10. Canadian Pacific Railroad (TSX:CP)
Railroads are the bellwether for economic activity, and Canadian Pacific Railway (TSX:CP) has made a dramatic move forward. Pre-2012, the company has having significant operational issues which led to many tough decisions. The turnaround has been nothing short of astounding.
Over the past five years, it has outperformed its larger peer (CN Rail) and it transformed itself from the lowest-margin railroad, to the highest of all publicly listed North American railroads. Who led the turnaround? Railroad legend Hunter Harrison. Who is leading the company into the future? Keith Creel, long-time partner of the legend himself. In other words, the company is in great hands and investors can expect one of the best run companies in the sector.
With its operational issues in the rear-view mirror, the railroad has returned to dividend growth. It has a four-year dividend growth streak in which it has averaged 20% dividend growth. A low payout ratio in the high teens all but guarantees the company will become a Canadian Dividend Aristocrat in 2021.
Over the next couple of years, the expectation is for earnings growth in the low teens. Looking further out, analysts expect the company to grow earnings by approximately 8% annually over the next five years. Considering the company has missed on quarterly earnings only once in the past three years, we consider this the floor with respect to the company’s upside.
There isn’t much not to like about CP Rail. It forms a duopoly with CN Rail, and rail is the primary means of transporting goods across the country.
9. Alimentation Couche-Tard (ATD.B.TO)
In terms of consumer defensive stocks, I believe Alimentation Couche-Tard (TSX:ATD.B) is best in class, and as such should be defined as a blue chip stock. Consumer defensive stocks provide security during market downturns, as their revenues typically aren’t affected as much as say a consumer cyclical stock.
Couche-Tard is the second largest convenience store operator in the world, and operates under several banners including Mac’s, Circle K and Kangaroo Express. The company is a Canadian Dividend Aristocrat, raising dividends for 9 straight years.
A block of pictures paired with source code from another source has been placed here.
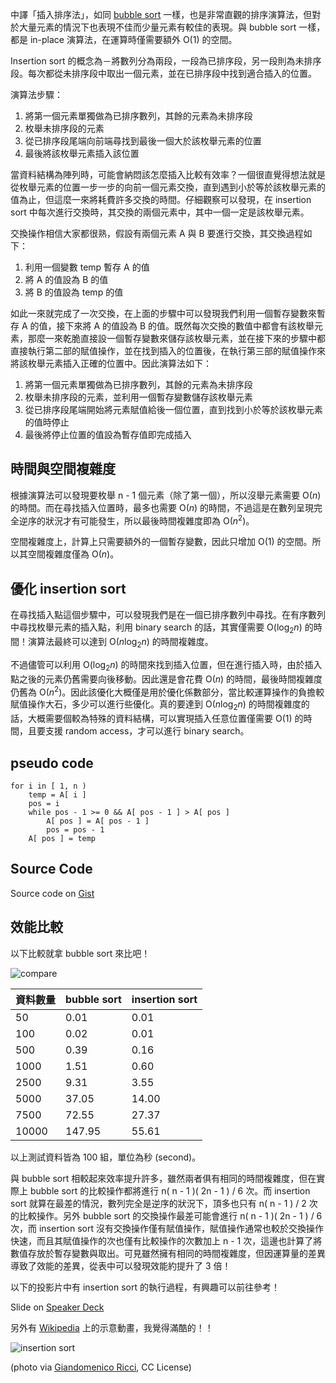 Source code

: <!--
[date]: 2013-02-28
[title]: [Algorithm] 淺談 insertion sort
[name]: algorithm-about-insertion-sort
[tag]: ACM-ICPC, sort | 排序, algorithm | 演算法
[photo]: http://i.minus.com/jWdqePa80Vxau.jpg
-->

中譯「插入排序法」，如同  [bubble sort][1] 一樣，也是非常直觀的排序演算法，但對於大量元素的情況下也表現不佳而少量元素有較佳的表現。與 bubble sort 一樣，都是 in-place 演算法，在運算時僅需要額外 O(1) 的空間。

Insertion sort 的概念為－將數列分為兩段，一段為已排序段，另一段則為未排序段。每次都從未排序段中取出一個元素，並在已排序段中找到適合插入的位置。

演算法步驟：

1. 將第一個元素單獨做為已排序數列，其餘的元素為未排序段
2. 枚舉未排序段的元素
3. 從已排序段尾端向前端尋找到最後一個大於該枚舉元素的位置
4. 最後將該枚舉元素插入該位置

當資料結構為陣列時，可能會納悶該怎麼插入比較有效率？一個很直覺得想法就是從枚舉元素的位置一步一步的向前一個元素交換，直到遇到小於等於該枚舉元素的值為止，但這麼一來將耗費許多交換的時間。仔細觀察可以發現，在 insertion sort 中每次進行交換時，其交換的兩個元素中，其中一個一定是該枚舉元素。

交換操作相信大家都很熟，假設有兩個元素 A 與 B 要進行交換，其交換過程如下：

1. 利用一個變數 temp 暫存 A 的值
2. 將 A 的值設為 B 的值
3. 將 B 的值設為 temp 的值

如此一來就完成了一次交換，在上面的步驟中可以發現我們利用一個暫存變數來暫存 A 的值，接下來將 A 的值設為 B 的值。既然每次交換的數值中都會有該枚舉元素，那麼一來乾脆直接設一個暫存變數來儲存該枚舉元素，並在接下來的步驟中都直接執行第二部的賦值操作，並在找到插入的位置後，在執行第三部的賦值操作來將該枚舉元素插入正確的位置中。因此演算法如下：

1. 將第一個元素單獨做為已排序數列，其餘的元素為未排序段
2. 枚舉未排序段的元素，並利用一個暫存變數儲存該枚舉元素
3. 從已排序段尾端開始將元素賦值給後一個位置，直到找到小於等於該枚舉元素的值時停止
4. 最後將停止位置的值設為暫存值即完成插入

時間與空間複雜度
-------------------

根據演算法可以發現要枚舉 n - 1 個元素（除了第一個），所以沒舉元素需要 O(*n*) 的時間。而在尋找插入位置時，最多也需要 O(*n*) 的時間，不過這是在數列呈現完全逆序的狀況才有可能發生，所以最後時間複雜度即為 O(*n*<sup>2</sup>)。

空間複雜度上，計算上只需要額外的一個暫存變數，因此只增加 O(1) 的空間。所以其空間複雜度僅為 O(*n*)。

優化  insertion sort
---------------------

在尋找插入點這個步驟中，可以發現我們是在一個已排序數列中尋找。在有序數列中尋找枚舉元素的插入點，利用 binary search 的話，其實僅需要 O(log<sub>2</sub>*n*) 的時間！演算法最終可以達到 O(*n*log<sub>2</sub>*n*) 的時間複雜度。

不過儘管可以利用 O(log<sub>2</sub>*n*) 的時間來找到插入位置，但在進行插入時，由於插入點之後的元素仍舊需要向後移動。因此還是會花費 O(*n*) 的時間，最後時間複雜度仍舊為 O(*n*<sup>2</sup>)。因此該優化大概僅是用於優化係數部分，當比較運算操作的負擔較賦值操作大石，多少可以進行些優化。真的要達到 O(*n*log<sub>2</sub>*n*) 的時間複雜度的話，大概需要個較為特殊的資料結構，可以實現插入任意位置僅需要 O(1) 的時間，且要支援 random access，才可以進行 binary search。

pseudo code
-----------------

	for i in [ 1, n )
		temp = A[ i ]
		pos = i
		while pos - 1 >= 0 && A[ pos - 1 ] > A[ pos ]
			A[ pos ] = A[ pos - 1 ]
			pos = pos - 1
		A[ pos ] = temp

Source Code
----------------

<script src="https://gist.github.com/KuoE0/5076854.js"></script>

Source code on [Gist][3]

效能比較
----------

以下比較就拿 bubble sort 來比吧！

![compare][p1]

資料數量 | bubble sort | insertion sort
---|---|---
50|0.01|0.01
100|0.02|0.01
500|0.39|0.16
1000|1.51|0.60
2500|9.31|3.55
5000|37.05|14.00
7500|72.55|27.37
10000|147.95|55.61

以上測試資料皆為 100 組，單位為秒 (second)。

與 bubble sort 相較起來效率提升許多，雖然兩者俱有相同的時間複雜度，但在實際上 bubble sort 的比較操作都將進行 n( n - 1 )( 2n - 1 ) / 6 次。而 insertion sort 就算在最差的情況，數列完全是逆序的狀況下，頂多也只有 n( n - 1 ) / 2 次的比較操作。另外 bubble sort 的交換操作最差可能會進行 n( n - 1 )( 2n - 1 ) / 6 次，而 insertion sort 沒有交換操作僅有賦值操作，賦值操作通常也較於交換操作快速，而且其賦值操作的次也僅有比較操作的次數加上 n - 1 次，這邊也計算了將數值存放於暫存變數與取出。可見雖然擁有相同的時間複雜度，但因運算量的差異導致了效能的差異，從表中可以發現效能約提升了 3 倍！

以下的投影片中有 insertion sort 的執行過程，有興趣可以前往參考！

<script async class="speakerdeck-embed" data-id="f1d95110664c0130a01622000a9f2f1e" data-ratio="1.33333333333333" src="//speakerdeck.com/assets/embed.js"></script>

Slide on [Speaker Deck][4]

另外有 [Wikipedia][5] 上的示意動畫，我覺得滿酷的！！

![insertion sort][p2]

(photo via [Giandomenico Ricci][2], CC License)

[1]: http://kuoe0.ch/2111/algorithm-about-bubble-sort/
[2]: http://www.flickr.com/photos/giando/434250668/
[3]: https://gist.github.com/KuoE0/5076854#file-insertionsort-cpp
[4]: https://speakerdeck.com/kuoe0/insertion-sort
[5]: http://zh.wikipedia.org/wiki/%E6%8F%92%E5%85%A5%E6%8E%92%E5%BA%8F

[p1]: http://i.minus.com/j9n3WCDmDHPGW.jpg
[p2]: http://upload.wikimedia.org/wikipedia/commons/2/25/Insertion_sort_animation.gif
Because of its recent surge in terms of price, its yield is essentially non existent at 0.40%. But considering the company has returned nearly 130% to investors over the last 5 years in terms of stock appreciation, you won’t see many people complaining about this blue chip stock in terms of returns.
The company is very aggressive in terms of acquisitions, and with its ability to synergize those acquisitions it has increased its global store count to over 15,000. With a market cap of nearly $45 billion, Couche-Tard is second to none in terms of convenience store operators here in Canada, and possibly the world. With nearly $1.5 billion in cash flows, look for the company to continue to add to its store count through aggressive growth and acquisitions.
8. Telus (TSX:T)
When you look at the definition of a Blue-Chip stock, you see terms such as reliable, financially stable, dependable earnings and market leader. Considering this, it is hard not to include a company like Telus (TSX:T) which forms an oligopoly with BCE and Rogers in the telecom industry.
With a market cap in excess of $30 billion, it is one of the largest companies on the TSX. It has a strangle hold on wireless in Western Canada and has provided stable and reliable returns for years.
Telus has quietly built-out an impressive fiber-to-the-home (FTTH) network, which cannot be understated. For years, it was known to have an inferior wireline product. But its new FTTH network has by all accounts surpassed its primary competitor (Shaw) in terms of quality. As such, the expectation is for Telus to quickly gain market share in the wireline division. Of note, 5G is expected to require significant fiber capacity and Telus’ FTTH network has it well positioned to be a 5G leader.
Telus has a 15-year dividend growth streak, which is the longest such streak in the industry. It has also averaged 9% dividend growth over the past 10-years and has a targeted dividend growth rate between 7-10%. Once again, these are tops among its peers. It is a trend that is expected to continue as it has the lowest payout ratio of the trio.
Although industry growth is expected to slow in the coming years, Telus is still expected to grow earnings in the mid-to-high single digits. Combined with a healthy yield above 4.5%, Telus is the perfect buy-and-forget stock.
7. Suncor Energy (TSX:SU)
Despite the recent oil & gas bear market, you can’t talk TSX Blue Chip stocks without including an integrated oil major and there is none more reliable than Suncor (TSX:SU). It is widely recognized as the best-in-class oilsands operator. Although renewable energy companies are seen to be the future, oil and gas is going to be sticking around for a while.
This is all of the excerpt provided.